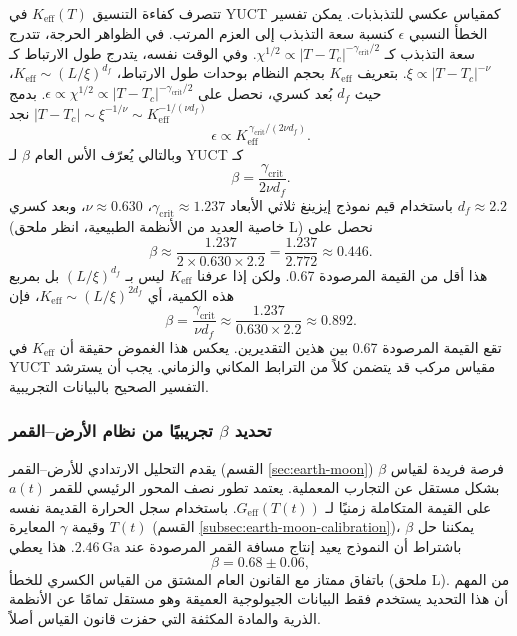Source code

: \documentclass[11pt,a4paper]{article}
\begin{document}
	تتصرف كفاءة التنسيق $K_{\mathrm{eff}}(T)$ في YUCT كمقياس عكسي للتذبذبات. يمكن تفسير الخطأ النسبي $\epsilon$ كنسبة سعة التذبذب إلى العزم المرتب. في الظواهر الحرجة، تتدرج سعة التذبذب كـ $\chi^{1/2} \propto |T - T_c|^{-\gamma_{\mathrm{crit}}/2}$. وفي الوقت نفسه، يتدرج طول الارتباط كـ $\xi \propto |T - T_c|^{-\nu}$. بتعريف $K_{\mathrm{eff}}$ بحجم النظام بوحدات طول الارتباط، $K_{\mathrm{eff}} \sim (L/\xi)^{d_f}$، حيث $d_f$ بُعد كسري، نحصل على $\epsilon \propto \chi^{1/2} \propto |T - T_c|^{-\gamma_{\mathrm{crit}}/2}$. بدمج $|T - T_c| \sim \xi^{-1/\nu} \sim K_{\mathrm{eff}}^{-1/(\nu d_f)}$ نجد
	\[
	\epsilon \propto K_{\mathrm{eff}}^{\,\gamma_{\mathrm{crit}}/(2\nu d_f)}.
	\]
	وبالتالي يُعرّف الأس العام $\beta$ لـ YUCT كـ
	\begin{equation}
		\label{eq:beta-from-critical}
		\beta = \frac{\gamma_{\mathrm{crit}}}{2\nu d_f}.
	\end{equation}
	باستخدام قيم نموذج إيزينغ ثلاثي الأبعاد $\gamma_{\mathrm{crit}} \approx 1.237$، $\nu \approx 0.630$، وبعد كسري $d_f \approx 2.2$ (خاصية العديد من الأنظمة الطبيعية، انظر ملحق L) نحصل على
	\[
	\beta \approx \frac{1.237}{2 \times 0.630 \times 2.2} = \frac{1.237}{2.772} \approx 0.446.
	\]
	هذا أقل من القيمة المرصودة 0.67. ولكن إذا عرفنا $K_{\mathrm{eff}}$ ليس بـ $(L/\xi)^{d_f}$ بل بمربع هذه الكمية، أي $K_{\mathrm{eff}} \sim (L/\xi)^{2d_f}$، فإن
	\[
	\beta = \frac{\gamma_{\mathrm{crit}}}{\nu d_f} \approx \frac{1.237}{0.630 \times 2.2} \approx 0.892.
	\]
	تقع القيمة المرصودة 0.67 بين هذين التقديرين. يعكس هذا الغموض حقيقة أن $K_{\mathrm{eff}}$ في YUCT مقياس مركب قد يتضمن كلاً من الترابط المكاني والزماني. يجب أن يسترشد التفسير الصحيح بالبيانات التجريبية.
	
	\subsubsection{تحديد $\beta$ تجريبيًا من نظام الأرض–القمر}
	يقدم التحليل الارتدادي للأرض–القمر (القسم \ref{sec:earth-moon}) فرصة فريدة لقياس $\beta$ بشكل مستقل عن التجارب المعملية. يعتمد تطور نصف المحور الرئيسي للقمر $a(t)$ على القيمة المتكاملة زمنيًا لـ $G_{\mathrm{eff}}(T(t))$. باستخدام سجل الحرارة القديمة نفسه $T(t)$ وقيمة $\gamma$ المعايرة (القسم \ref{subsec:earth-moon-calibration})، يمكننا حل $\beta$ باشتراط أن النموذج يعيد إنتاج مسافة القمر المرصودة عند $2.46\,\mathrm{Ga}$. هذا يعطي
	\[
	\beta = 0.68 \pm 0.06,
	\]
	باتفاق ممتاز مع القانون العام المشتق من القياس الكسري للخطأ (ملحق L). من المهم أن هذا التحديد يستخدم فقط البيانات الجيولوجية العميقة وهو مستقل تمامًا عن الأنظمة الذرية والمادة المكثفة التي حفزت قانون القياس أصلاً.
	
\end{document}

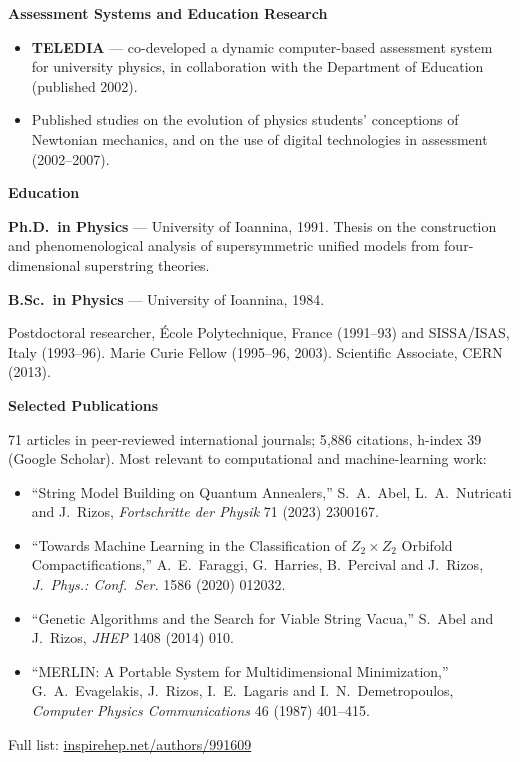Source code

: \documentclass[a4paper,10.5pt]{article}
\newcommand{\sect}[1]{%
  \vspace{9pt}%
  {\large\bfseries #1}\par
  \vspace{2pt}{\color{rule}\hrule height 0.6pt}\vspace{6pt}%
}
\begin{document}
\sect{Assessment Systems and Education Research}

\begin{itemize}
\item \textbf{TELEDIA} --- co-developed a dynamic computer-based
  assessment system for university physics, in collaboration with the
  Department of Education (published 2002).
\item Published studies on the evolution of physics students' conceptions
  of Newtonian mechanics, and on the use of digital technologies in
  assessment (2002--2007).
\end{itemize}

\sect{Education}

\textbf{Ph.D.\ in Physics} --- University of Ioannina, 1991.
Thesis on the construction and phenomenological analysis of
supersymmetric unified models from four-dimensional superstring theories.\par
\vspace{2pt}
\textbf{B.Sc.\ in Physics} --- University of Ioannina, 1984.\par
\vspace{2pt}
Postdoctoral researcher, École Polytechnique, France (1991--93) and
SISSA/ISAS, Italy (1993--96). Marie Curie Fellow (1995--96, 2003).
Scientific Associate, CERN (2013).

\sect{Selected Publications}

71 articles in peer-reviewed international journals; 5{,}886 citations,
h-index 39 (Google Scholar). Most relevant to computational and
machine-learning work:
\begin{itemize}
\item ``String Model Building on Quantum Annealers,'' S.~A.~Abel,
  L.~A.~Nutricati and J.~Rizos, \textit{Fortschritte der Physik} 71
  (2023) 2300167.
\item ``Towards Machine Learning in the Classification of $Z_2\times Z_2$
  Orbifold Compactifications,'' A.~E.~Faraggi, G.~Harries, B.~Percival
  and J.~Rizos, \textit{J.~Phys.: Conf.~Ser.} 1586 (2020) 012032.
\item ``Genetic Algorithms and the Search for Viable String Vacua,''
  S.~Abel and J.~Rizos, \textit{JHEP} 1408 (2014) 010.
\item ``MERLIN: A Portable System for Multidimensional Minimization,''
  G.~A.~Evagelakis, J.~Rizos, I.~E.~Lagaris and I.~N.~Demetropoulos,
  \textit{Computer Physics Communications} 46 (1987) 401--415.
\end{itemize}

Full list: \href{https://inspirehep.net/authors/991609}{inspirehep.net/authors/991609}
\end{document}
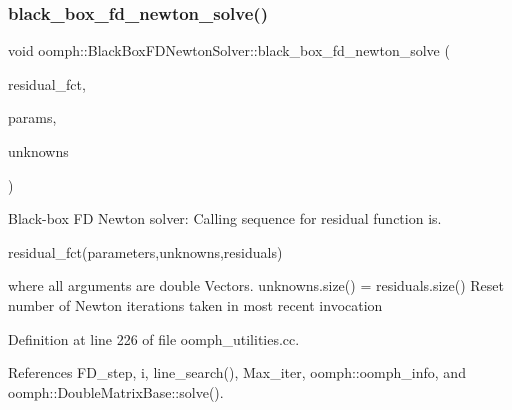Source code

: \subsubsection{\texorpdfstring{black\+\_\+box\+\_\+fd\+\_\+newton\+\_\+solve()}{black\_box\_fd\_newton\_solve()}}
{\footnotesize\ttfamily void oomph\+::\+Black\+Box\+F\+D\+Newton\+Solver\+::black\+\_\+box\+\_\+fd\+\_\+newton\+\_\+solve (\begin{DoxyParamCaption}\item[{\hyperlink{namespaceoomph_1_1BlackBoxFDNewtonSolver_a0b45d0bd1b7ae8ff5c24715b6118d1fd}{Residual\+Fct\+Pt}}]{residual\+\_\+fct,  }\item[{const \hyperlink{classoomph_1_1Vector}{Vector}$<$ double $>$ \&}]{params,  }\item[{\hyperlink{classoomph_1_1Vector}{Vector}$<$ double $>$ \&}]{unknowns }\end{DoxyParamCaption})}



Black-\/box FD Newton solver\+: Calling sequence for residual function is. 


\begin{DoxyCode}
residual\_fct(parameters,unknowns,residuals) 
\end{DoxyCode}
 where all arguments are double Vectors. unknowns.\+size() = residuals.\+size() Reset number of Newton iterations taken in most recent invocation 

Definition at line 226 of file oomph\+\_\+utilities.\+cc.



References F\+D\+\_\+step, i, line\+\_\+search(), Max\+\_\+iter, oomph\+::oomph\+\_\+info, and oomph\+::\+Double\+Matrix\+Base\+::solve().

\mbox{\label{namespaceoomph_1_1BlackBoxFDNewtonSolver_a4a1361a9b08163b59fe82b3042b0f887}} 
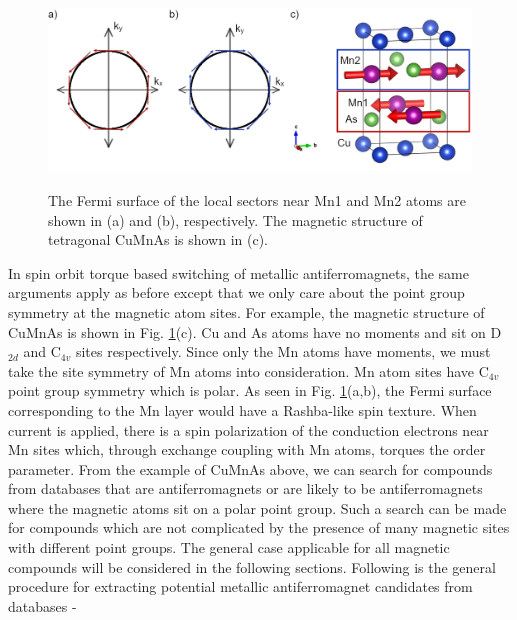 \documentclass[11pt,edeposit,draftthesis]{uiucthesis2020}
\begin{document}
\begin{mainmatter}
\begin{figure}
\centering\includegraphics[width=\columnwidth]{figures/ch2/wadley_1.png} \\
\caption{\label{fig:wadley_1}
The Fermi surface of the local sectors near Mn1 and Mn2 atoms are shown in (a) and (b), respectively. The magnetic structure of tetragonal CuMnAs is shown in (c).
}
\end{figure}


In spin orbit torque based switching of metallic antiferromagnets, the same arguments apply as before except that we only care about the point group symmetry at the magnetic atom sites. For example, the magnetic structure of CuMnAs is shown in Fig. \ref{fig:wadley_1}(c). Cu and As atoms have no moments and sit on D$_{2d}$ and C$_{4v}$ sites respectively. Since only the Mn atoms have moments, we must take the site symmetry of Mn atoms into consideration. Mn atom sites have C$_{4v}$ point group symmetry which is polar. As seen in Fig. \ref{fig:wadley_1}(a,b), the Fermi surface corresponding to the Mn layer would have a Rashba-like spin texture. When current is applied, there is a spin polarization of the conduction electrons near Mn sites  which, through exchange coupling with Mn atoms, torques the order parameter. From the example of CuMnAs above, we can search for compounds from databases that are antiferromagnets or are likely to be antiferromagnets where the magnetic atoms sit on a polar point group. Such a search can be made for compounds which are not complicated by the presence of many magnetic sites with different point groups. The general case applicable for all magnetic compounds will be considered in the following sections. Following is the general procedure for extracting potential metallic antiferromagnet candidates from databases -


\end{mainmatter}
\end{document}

Your task:
Everything from the first line of the entries through the line that contains "تجريبيًا من نظام" is to be reproduced exactly, except the pictures.

Task output:
Source code

: \documentclass[11pt,a4paper]{article}
\begin{document}
	تتصرف كفاءة التنسيق $K_{\mathrm{eff}}(T)$ في YUCT كمقياس عكسي للتذبذبات. يمكن تفسير الخطأ النسبي $\epsilon$ كنسبة سعة التذبذب إلى العزم المرتب. في الظواهر الحرجة، تتدرج سعة التذبذب كـ $\chi^{1/2} \propto |T - T_c|^{-\gamma_{\mathrm{crit}}/2}$. وفي الوقت نفسه، يتدرج طول الارتباط كـ $\xi \propto |T - T_c|^{-\nu}$. بتعريف $K_{\mathrm{eff}}$ بحجم النظام بوحدات طول الارتباط، $K_{\mathrm{eff}} \sim (L/\xi)^{d_f}$، حيث $d_f$ بُعد كسري، نحصل على $\epsilon \propto \chi^{1/2} \propto |T - T_c|^{-\gamma_{\mathrm{crit}}/2}$. بدمج $|T - T_c| \sim \xi^{-1/\nu} \sim K_{\mathrm{eff}}^{-1/(\nu d_f)}$ نجد
	\[
	\epsilon \propto K_{\mathrm{eff}}^{\,\gamma_{\mathrm{crit}}/(2\nu d_f)}.
	\]
	وبالتالي يُعرّف الأس العام $\beta$ لـ YUCT كـ
	\begin{equation}
		\label{eq:beta-from-critical}
		\beta = \frac{\gamma_{\mathrm{crit}}}{2\nu d_f}.
	\end{equation}
	باستخدام قيم نموذج إيزينغ ثلاثي الأبعاد $\gamma_{\mathrm{crit}} \approx 1.237$، $\nu \approx 0.630$، وبعد كسري $d_f \approx 2.2$ (خاصية العديد من الأنظمة الطبيعية، انظر ملحق L) نحصل على
	\[
	\beta \approx \frac{1.237}{2 \times 0.630 \times 2.2} = \frac{1.237}{2.772} \approx 0.446.
	\]
	هذا أقل من القيمة المرصودة 0.67. ولكن إذا عرفنا $K_{\mathrm{eff}}$ ليس بـ $(L/\xi)^{d_f}$ بل بمربع هذه الكمية، أي $K_{\mathrm{eff}} \sim (L/\xi)^{2d_f}$، فإن
	\[
	\beta = \frac{\gamma_{\mathrm{crit}}}{\nu d_f} \approx \frac{1.237}{0.630 \times 2.2} \approx 0.892.
	\]
	تقع القيمة المرصودة 0.67 بين هذين التقديرين. يعكس هذا الغموض حقيقة أن $K_{\mathrm{eff}}$ في YUCT مقياس مركب قد يتضمن كلاً من الترابط المكاني والزماني. يجب أن يسترشد التفسير الصحيح بالبيانات التجريبية.
	
	\subsubsection{تحديد $\beta$ تجريبيًا من نظام الأرض–القمر}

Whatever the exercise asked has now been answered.